(EXERCISE DESCRIPTION)
Report back every line from the entries below in which the word "that" occurs.
*** PROVIDED ENTRIES ***
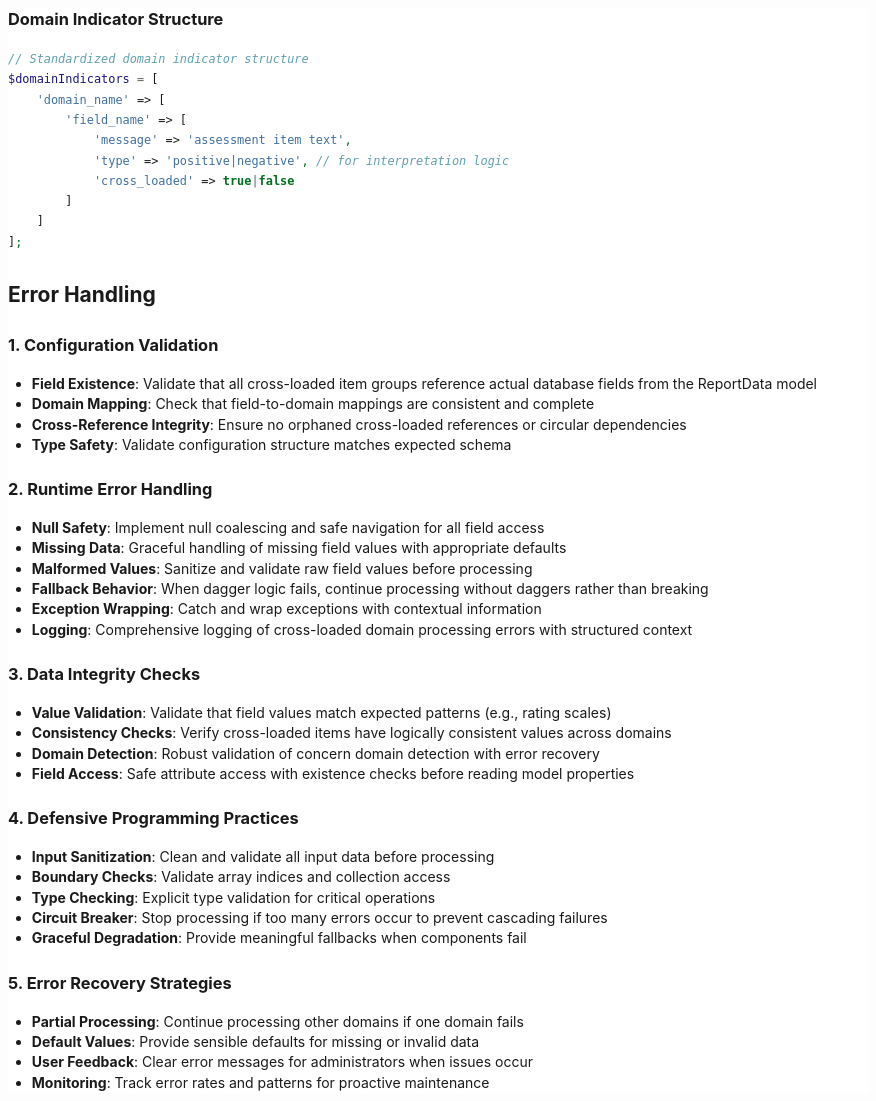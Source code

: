 ### Domain Indicator Structure

```php
// Standardized domain indicator structure
$domainIndicators = [
    'domain_name' => [
        'field_name' => [
            'message' => 'assessment item text',
            'type' => 'positive|negative', // for interpretation logic
            'cross_loaded' => true|false
        ]
    ]
];
```

## Error Handling

### 1. Configuration Validation
- **Field Existence**: Validate that all cross-loaded item groups reference actual database fields from the ReportData model
- **Domain Mapping**: Check that field-to-domain mappings are consistent and complete
- **Cross-Reference Integrity**: Ensure no orphaned cross-loaded references or circular dependencies
- **Type Safety**: Validate configuration structure matches expected schema

### 2. Runtime Error Handling
- **Null Safety**: Implement null coalescing and safe navigation for all field access
- **Missing Data**: Graceful handling of missing field values with appropriate defaults
- **Malformed Values**: Sanitize and validate raw field values before processing
- **Fallback Behavior**: When dagger logic fails, continue processing without daggers rather than breaking
- **Exception Wrapping**: Catch and wrap exceptions with contextual information
- **Logging**: Comprehensive logging of cross-loaded domain processing errors with structured context

### 3. Data Integrity Checks
- **Value Validation**: Validate that field values match expected patterns (e.g., rating scales)
- **Consistency Checks**: Verify cross-loaded items have logically consistent values across domains
- **Domain Detection**: Robust validation of concern domain detection with error recovery
- **Field Access**: Safe attribute access with existence checks before reading model properties

### 4. Defensive Programming Practices
- **Input Sanitization**: Clean and validate all input data before processing
- **Boundary Checks**: Validate array indices and collection access
- **Type Checking**: Explicit type validation for critical operations
- **Circuit Breaker**: Stop processing if too many errors occur to prevent cascading failures
- **Graceful Degradation**: Provide meaningful fallbacks when components fail

### 5. Error Recovery Strategies
- **Partial Processing**: Continue processing other domains if one domain fails
- **Default Values**: Provide sensible defaults for missing or invalid data
- **User Feedback**: Clear error messages for administrators when issues occur
- **Monitoring**: Track error rates and patterns for proactive maintenance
*** End of PROVIDED ENTRIES ***
(RESULT FOR THIS TASK)
- **Field Existence**: Validate that all cross-loaded item groups reference actual database fields from the ReportData model
- **Domain Mapping**: Check that field-to-domain mappings are consistent and complete
- **Value Validation**: Validate that field values match expected patterns (e.g., rating scales)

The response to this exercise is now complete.